Using VPC Endpoints to teleport into your VPC

Bastion Hosts are a fairly well known and aged concept - that of a server that acts as a solitary, publicly accessible network access point, placing authorised users within the perimeter of an otherwise private network.

The problem with any bastion host is the public attack surface that it leaves exposed. This can be mitigated to an extent by restricting IP ranges, disabling root logins, using private key passwords and the likes; yet the nature of the world dictates that a public bastion host can never be risk free.

AWS Systems Manager released a feature in 2018 called Session Manager, allowing the ability to connect directly to EC2 hosts without the need to expose any ports on those hosts (for example, port 22 for SSH).

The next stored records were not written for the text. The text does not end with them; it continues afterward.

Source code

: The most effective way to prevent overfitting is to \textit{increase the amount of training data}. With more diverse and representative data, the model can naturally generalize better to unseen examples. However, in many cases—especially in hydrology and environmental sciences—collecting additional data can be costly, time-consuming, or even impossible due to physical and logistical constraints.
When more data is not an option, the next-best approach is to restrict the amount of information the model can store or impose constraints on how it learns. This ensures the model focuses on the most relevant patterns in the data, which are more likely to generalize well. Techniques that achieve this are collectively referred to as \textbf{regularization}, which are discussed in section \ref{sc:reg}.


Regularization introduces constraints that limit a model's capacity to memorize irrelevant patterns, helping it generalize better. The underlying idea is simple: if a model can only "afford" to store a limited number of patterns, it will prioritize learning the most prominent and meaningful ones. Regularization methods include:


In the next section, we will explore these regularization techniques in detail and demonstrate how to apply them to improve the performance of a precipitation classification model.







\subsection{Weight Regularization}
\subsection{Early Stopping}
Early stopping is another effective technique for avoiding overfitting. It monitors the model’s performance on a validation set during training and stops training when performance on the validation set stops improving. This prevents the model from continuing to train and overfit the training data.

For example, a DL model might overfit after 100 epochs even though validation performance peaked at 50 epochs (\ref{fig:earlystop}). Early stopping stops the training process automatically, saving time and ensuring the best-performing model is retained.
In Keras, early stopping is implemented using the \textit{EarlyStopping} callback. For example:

There are two ways you can make this work:

  • Place your EC2 in a public subnet with a public IPV4 address
  • Place your EC2 in an isolated subnet and create VPC endpoints to SSM related services

Today we’ll focus on the second strategy.

Use Cases

Here are two scenarios to explain why you might want to use Session Manager to access resources in private subnets.

The first scenario is that you deploy an application consisting of microservices and a database to isolated subnets, made public by a load balancer in a public subnet. If you want the ability to test these services within the network, a private bastion might be a good way to do that:

Scenario 1

Another use case is that you have a hybrid network consisting of AWS resources and on-premise networks, perhaps interconnected by a Transit Gateway attachment. In such scenarios, you may be forbidden from placing EC2 resources in public subnets or you may not even have an Internet Gateway at all:

Scenario 2

Building out your network

I decided to do something different for this blog, using CDK instead of CloudFormation. CDK allows you to take a programmatic approach to provisioning your infrastructure, yet it still generates CloudFormation script and simply wraps the calls for CloudFormation to deploy your code. I followed the guide at CDK Workshop website (see below) and created a sample app.

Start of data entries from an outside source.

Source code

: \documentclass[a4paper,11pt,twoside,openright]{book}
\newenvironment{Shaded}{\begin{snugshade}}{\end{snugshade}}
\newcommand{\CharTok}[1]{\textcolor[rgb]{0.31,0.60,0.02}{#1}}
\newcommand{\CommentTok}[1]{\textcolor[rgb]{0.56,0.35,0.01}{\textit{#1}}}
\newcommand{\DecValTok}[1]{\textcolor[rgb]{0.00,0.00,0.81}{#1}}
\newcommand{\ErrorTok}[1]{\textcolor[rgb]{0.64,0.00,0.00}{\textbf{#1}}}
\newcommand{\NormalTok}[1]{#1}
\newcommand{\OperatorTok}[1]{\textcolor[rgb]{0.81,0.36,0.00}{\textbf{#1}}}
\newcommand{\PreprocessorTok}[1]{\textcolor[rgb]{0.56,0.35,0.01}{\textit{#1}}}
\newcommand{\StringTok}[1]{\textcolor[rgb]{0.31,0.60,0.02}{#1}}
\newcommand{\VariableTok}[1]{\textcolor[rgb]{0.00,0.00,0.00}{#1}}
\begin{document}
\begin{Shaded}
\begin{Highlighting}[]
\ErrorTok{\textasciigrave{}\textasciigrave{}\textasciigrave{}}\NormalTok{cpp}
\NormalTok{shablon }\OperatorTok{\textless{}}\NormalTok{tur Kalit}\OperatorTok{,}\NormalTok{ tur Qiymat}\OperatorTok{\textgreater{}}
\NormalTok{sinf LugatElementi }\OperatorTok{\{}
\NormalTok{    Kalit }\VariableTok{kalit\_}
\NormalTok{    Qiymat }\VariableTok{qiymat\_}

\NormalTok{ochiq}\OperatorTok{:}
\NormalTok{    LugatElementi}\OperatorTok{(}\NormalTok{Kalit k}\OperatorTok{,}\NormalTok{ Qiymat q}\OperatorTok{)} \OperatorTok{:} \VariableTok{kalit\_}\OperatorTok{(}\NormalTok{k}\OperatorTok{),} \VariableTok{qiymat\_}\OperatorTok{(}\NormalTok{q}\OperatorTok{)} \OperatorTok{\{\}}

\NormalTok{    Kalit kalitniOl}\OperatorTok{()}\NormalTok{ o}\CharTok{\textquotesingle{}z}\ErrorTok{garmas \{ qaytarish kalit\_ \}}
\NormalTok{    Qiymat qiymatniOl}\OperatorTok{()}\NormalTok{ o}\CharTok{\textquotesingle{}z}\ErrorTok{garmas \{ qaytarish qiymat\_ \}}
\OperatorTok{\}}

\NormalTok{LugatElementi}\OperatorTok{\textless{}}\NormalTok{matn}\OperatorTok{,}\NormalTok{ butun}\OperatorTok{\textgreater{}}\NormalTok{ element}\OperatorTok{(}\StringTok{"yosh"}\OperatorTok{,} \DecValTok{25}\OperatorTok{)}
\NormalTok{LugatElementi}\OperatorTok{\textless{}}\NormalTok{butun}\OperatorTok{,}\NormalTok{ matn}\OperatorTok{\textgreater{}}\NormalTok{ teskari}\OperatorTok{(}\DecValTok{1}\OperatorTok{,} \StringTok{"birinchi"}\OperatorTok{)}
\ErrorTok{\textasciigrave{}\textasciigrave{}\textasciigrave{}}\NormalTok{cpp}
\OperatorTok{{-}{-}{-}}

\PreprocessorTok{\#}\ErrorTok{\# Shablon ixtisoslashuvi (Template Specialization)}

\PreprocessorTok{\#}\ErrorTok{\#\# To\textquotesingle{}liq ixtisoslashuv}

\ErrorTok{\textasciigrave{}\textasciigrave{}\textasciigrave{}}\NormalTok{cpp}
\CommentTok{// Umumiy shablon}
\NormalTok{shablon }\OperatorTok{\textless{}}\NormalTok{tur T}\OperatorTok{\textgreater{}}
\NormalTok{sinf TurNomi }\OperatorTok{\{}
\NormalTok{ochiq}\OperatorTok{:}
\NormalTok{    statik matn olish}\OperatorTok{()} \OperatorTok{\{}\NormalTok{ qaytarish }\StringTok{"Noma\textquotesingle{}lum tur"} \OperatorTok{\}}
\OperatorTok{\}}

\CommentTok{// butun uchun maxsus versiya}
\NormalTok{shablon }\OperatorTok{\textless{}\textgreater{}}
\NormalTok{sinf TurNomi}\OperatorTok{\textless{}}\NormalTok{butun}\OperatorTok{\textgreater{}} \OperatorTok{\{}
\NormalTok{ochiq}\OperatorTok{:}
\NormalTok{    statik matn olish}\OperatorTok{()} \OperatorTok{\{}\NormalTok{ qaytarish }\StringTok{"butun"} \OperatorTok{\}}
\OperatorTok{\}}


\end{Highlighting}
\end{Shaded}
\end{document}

So here’s what we are going to create

  • A new VPC
  • Some isolated subnets, route tables and security groups
  • An EC2 instance to act as the bastion host
  • Some VPC Endpoints so our EC2’s SSM agent can connect to Session Manager

I’m not going to explain how CDK works because I’m lazy, instead I’ll just focus on the code and how surprisingly terse it is. I did my app in TypeScript but you could use any of the other supported languages such as JavaScript, Python, Java, and C#/. Net. The following snippets are taken from the file lib/blog-ssm-private-terminal-stack.ts, found in the Github repo


Ok so I’m in my typescript file - I’m going to create my VPC and its subnets and route tables and stuff:

 const vpc = new ec2.Vpc(this, 'blog-vpc', {
      maxAzs: 1,
      enableDnsHostnames: true,
      enableDnsSupport: true,
      cidr: '',        
      subnetConfiguration: [
          cidrMask: 26,
          name: 'isolated',
          subnetType: ec2.SubnetType.ISOLATED            

Wow, this was surprisingly easy. So assuming you installed the cdk cli tool, you can go and run cdk synth to generate the cloudformation that this code would create. You might be surprised and you will learn a lot about how much CDK is doing under the hood. Bear it in mind, because the defaults may not always be what you want.

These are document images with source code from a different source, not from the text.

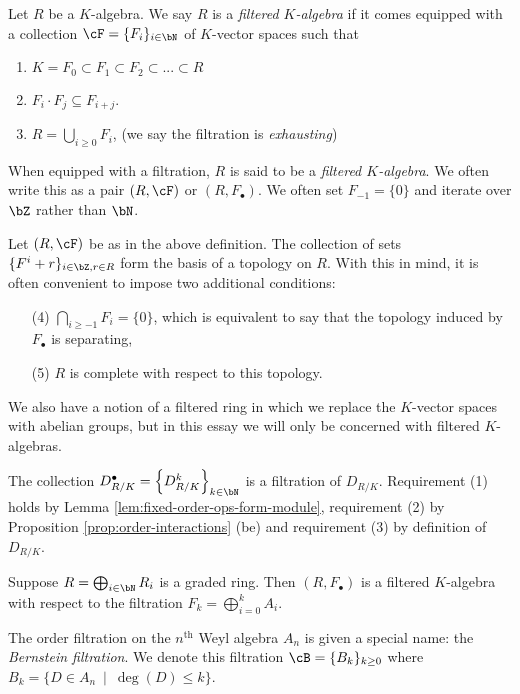 \begin{defn}\label{defn:filtered-ring}
	Let $R$ be a $K$-algebra. We say $R$ is a \emph{filtered $K$-algebra} if it comes equipped with a collection $\cF = \{F_i\}_{i \in \bN}$ of $K$-vector spaces such that
	\begin{enumerate}[(1)]
		\item $K = F_0 \subset F_1 \subset F_2 \subset...\subset R$
		\item $F_i\cdot F_j \subseteq F_{i+j}$.
		\item $R = \bigcup_{i\geq 0} F_i$, (we say the filtration is \emph{exhausting})
	\end{enumerate}
	When equipped with a filtration, $R$ is said to be a \emph{filtered $K$-algebra}. We often write this as a pair $(R,\cF)$ or $(R,F_\bullet)$. We often set $F_{-1} = \{0\}$ and iterate over $\bZ$ rather than $\bN$.
\end{defn}
\begin{rmk}\label{rmk:filtration-def-extension}
	Let $(R,\cF)$ be as in the above definition. The collection of sets $\{F^i + r\}_{i \in \bZ, r\in R}$ form the basis of a topology on $R$. With this in mind, it is often convenient to impose two additional conditions:
	\begin{enumerate}[(1)]
		\item[(4)] $\bigcap_{i\geq -1}F_i = \{0\}$, which is equivalent to say that the topology induced by $F_\bullet$ is separating,
		\item[(5)] $R$ is complete with respect to this topology.
	\end{enumerate}
\end{rmk}
We also have a notion of a filtered ring in which we replace the $K$-vector spaces with abelian groups, but in this essay we will only be concerned with filtered $K$-algebras.
\begin{example}\label{example:order-filtration}
	The collection $D^\bullet_{R/K} = \left\{D^k_{R/K}\right\}_{k\in \bN}$ is a filtration of $D_{R/K}$. Requirement (1) holds by Lemma \ref{lem:fixed-order-ops-form-module}, requirement (2) by Proposition \ref{prop:order-interactions} (be) and requirement (3) by definition of $D_{R/K}$. 
\end{example}
\begin{example}\label{example:graded-algebras-are-filtered}
	Suppose $R = \bigoplus_{i \in \bN} R_i$ is a graded ring. Then $(R,F_\bullet)$ is a filtered $K$-algebra with respect to the filtration $F_k = \bigoplus_{i=0}^k A_i$. 

	The order filtration on the $n^{\text{th}}$ Weyl algebra $A_n$ is given a special name: the \emph{Bernstein filtration}. We denote this filtration $\cB = \{B_k\}_{k\geq 0}$ where $B_k = \{D \in A_n ~\mid~ \deg(D) \leq k\}$.
\end{example}
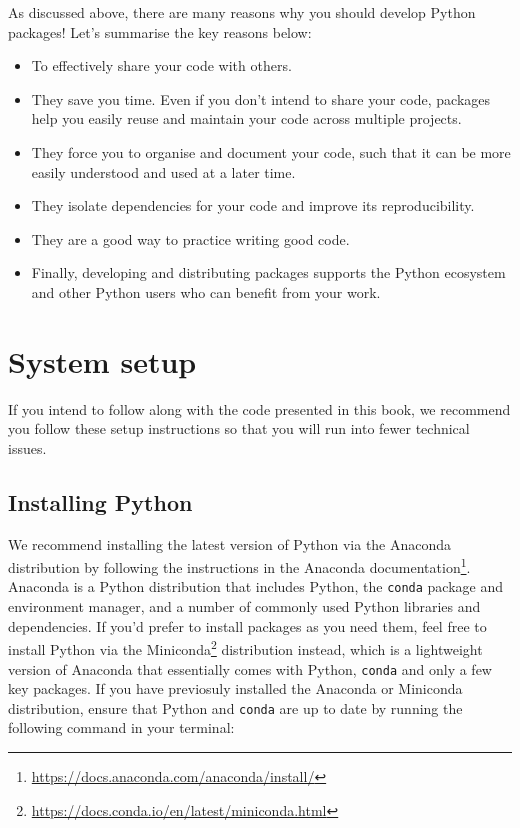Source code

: \documentclass[
]{krantz}
\providecommand{\tightlist}{%
  \setlength{\itemsep}{0pt}\setlength{\parskip}{0pt}}
\renewcommand{\href}[2]{#2\footnote{\url{#1}}}
\begin{document}
As discussed above, there are many reasons why you should develop Python packages! Let's summarise the key reasons below:

\begin{itemize}
\tightlist
\item
  To effectively share your code with others.
\item
  They save you time. Even if you don't intend to share your code, packages help you easily reuse and maintain your code across multiple projects.
\item
  They force you to organise and document your code, such that it can be more easily understood and used at a later time.
\item
  They isolate dependencies for your code and improve its reproducibility.
\item
  They are a good way to practice writing good code.
\item
  Finally, developing and distributing packages supports the Python ecosystem and other Python users who can benefit from your work.
\end{itemize}

\hypertarget{system-setup}{%
\chapter{System setup}\label{system-setup}}

If you intend to follow along with the code presented in this book, we recommend you follow these setup instructions so that you will run into fewer technical issues.

\hypertarget{installing-python}{%
\section{Installing Python}\label{installing-python}}

We recommend installing the latest version of Python via the Anaconda distribution by following the instructions in the \href{https://docs.anaconda.com/anaconda/install/}{Anaconda documentation}. Anaconda is a Python distribution that includes Python, the \texttt{conda} package and environment manager, and a number of commonly used Python libraries and dependencies. If you'd prefer to install packages as you need them, feel free to install Python via the \href{https://docs.conda.io/en/latest/miniconda.html}{Miniconda} distribution instead, which is a lightweight version of Anaconda that essentially comes with Python, \texttt{conda} and only a few key packages. If you have previosuly installed the Anaconda or Miniconda distribution, ensure that Python and \texttt{conda} are up to date by running the following command in your terminal:
\end{document}

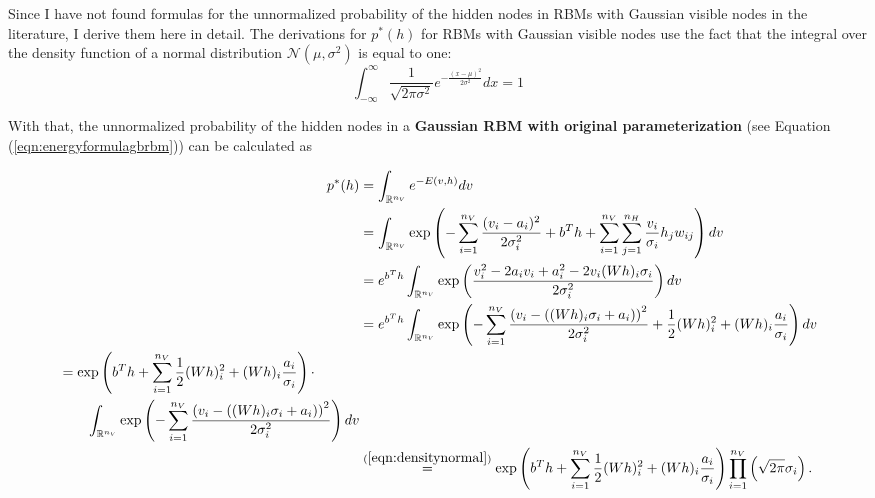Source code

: \documentclass[12pt]{article}
\newcommand{\intrnv}{\int_{\mathbb{R}^{n_{\scaleto{V}{2.5pt}}}}}
\begin{document}
Since I have not found formulas for the unnormalized probability of the hidden nodes in RBMs with Gaussian visible nodes in the literature, I derive them here in detail.
The derivations for $p^*(h)$ for RBMs with Gaussian visible nodes use the fact that the integral over the density function of a normal distribution $\mathcal{N}(\mu, \sigma^2)$ is equal to one:
\begin{equation} \int_{-\infty}^\infty \frac{1}{\sqrt{2 \pi \sigma^2}} e^{ -\frac{(x - \mu)^2}{2 \sigma^2}} dx = 1
\label{eqn:densitynormal}
\end{equation}
 
With that, the unnormalized probability of the hidden nodes in a {\bf Gaussian RBM with original parameterization} (see Equation (\ref{eqn:energyformulagbrbm})) can be calculated as

\begingroup
\allowdisplaybreaks
\begin{align*}
   p^*(h) &= \intrnv e^{-E \left(v,h \right)} dv \\
   &= \intrnv \exp \left( -\sum_{i=1}^{n_V}\frac{(v_i - a_i)^2}{2\sigma_i^2} + b^T h + \sum_{i=1}^{n_V} \sum_{j=1}^{n_H} \frac{v_i}{\sigma_i}h_j w_{ij} \right) dv\\
   &= e^{b^T h} \intrnv \exp \left( \frac{v_i^2 -2 a_i v_i + a_i^2 - 2 v_i (Wh)_i \sigma_i}{2 \sigma_i^2} \right) dv \\
   &= e^{b^T h} \intrnv \exp \left(
      - \sum_{i=1}^{n_V} \frac{{\left( v_i - \left( (Wh)_i \sigma_i + a_i \right) \right)}^2}{2\sigma_i^2} + \frac{1}{2}(Wh)_i^2 + (Wh)_i \frac{a_i}{\sigma_i} \right ) dv \\
   \begin{split}
      &= \exp \left(b^T h + \sum_{i=1}^{n_V} \frac{1}{2}(Wh)_i^2 + (Wh)_i \frac{a_i}{\sigma_i} \right ) \cdot \\
      & \quad \quad \intrnv \exp \left ( - \sum_{i=1}^{n_V} \frac{{\left( v_i - ((Wh)_i \sigma_i + a_i) \right)}^2}{2\sigma_i^2} \right) dv
   \end{split} \\
   & \stackrel{(\ref{eqn:densitynormal})}{=} \exp \left( b^T h + \sum_{i=1}^{n_V} \frac{1}{2}(Wh)_i^2 + (Wh)_i \frac{a_i}{\sigma_i} \right ) \prod_{i=1}^{n_V}\left(\sqrt{2\pi} \sigma_i\right). \\
\end{align*}
\endgroup
\end{document}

Above you can see that I’ve specifically stated that I want ISOLATED subnets. Public subnets would have an internet gateway, and I believe selecting private subnets will automatically configure you a NAT gateway, which I do not want for my scenarios. You can see I also specified maxAzs: 1; the default is to spread across multiple availability zones, which I also don’t want for my scenarios.

For me, one of the most rewarding things of using CDK (in VSCode) is the code completion, because it often saves you from having to lookup a million pages of documentation on the internet - the libraries are really well documented regarding the intent and default behaviour of the code. If you need more reference docs, jump to the latest version of the API docs

Ok, let’s keep going!

    const vpcEndpointSecurityGroup = new ec2.SecurityGroup(
        'endpoint-security-group', {
            allowAllOutbound: true,

Right, I’m creating a security group for a couple of reasons:

  • If you don’t specify a security group when creating VPC endpoints, CDK will generate one for you
  • When you create an EC2, you’ll want to apply the security group so that the EC2 instance is allowed to send / receive via the VPC endpoints

You should consider if you need to be more fine grained with how many security groups you create for your VPC Endpoints, and what ingress and egress they permit.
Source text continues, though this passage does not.